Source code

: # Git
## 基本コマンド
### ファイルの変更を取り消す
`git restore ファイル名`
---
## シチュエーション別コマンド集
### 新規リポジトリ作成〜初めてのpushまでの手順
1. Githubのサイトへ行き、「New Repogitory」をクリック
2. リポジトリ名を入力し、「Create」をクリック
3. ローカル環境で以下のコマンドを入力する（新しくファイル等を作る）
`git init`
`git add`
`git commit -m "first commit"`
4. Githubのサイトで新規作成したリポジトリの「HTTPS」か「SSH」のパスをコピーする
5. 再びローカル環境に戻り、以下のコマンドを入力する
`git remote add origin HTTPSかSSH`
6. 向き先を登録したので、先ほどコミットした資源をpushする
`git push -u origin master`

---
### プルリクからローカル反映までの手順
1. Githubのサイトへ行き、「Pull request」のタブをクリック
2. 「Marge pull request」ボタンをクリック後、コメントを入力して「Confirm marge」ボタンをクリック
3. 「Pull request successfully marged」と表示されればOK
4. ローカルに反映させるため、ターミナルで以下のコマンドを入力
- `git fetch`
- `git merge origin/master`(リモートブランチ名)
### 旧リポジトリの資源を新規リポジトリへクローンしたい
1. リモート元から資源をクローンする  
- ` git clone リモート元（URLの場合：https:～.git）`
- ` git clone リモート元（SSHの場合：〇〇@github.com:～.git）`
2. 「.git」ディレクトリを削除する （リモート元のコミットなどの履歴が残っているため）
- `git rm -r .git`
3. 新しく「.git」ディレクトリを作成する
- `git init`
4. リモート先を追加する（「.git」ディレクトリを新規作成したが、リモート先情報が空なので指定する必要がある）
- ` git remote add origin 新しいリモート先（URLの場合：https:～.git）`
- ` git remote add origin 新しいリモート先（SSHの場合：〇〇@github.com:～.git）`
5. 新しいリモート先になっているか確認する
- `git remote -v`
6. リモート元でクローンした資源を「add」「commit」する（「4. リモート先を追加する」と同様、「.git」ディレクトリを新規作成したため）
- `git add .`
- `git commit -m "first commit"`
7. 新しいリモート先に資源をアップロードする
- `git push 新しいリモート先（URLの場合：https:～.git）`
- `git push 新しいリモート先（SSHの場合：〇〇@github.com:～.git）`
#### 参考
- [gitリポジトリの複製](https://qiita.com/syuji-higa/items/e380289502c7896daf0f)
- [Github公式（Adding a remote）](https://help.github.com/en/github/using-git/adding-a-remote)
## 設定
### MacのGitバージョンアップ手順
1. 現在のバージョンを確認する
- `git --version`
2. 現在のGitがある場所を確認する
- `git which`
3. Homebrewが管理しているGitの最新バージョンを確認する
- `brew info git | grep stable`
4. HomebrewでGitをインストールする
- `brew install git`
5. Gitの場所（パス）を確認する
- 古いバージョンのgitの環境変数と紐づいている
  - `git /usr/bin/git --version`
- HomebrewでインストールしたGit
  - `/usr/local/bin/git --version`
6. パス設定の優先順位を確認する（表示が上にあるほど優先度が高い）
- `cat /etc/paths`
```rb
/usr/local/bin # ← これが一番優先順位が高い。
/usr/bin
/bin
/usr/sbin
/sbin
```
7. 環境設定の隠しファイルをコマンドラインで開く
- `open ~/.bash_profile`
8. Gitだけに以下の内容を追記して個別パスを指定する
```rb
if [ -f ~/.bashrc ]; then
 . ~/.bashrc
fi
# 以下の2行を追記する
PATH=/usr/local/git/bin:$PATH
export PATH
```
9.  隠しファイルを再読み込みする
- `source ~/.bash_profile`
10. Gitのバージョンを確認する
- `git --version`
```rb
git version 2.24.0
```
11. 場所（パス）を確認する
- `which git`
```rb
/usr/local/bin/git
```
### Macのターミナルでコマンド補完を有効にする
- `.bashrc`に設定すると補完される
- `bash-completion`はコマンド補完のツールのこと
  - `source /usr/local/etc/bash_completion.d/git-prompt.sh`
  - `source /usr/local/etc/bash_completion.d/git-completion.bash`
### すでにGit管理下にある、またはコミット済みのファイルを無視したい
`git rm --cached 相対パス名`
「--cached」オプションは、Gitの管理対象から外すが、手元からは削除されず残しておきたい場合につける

______

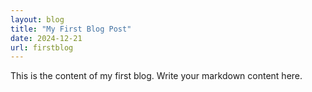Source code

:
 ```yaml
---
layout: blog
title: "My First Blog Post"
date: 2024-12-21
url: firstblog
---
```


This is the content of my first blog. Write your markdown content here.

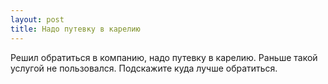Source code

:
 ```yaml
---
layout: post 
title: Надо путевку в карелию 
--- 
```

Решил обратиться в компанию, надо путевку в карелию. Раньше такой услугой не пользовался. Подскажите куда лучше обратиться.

______

■ TASK ITEM
In the entries above, find each line that has the word "cached". Copy it.

■ EXERCISE RESPONSE
`git rm --cached 相対パス名`
「--cached」オプションは、Gitの管理対象から外すが、手元からは削除されず残しておきたい場合につける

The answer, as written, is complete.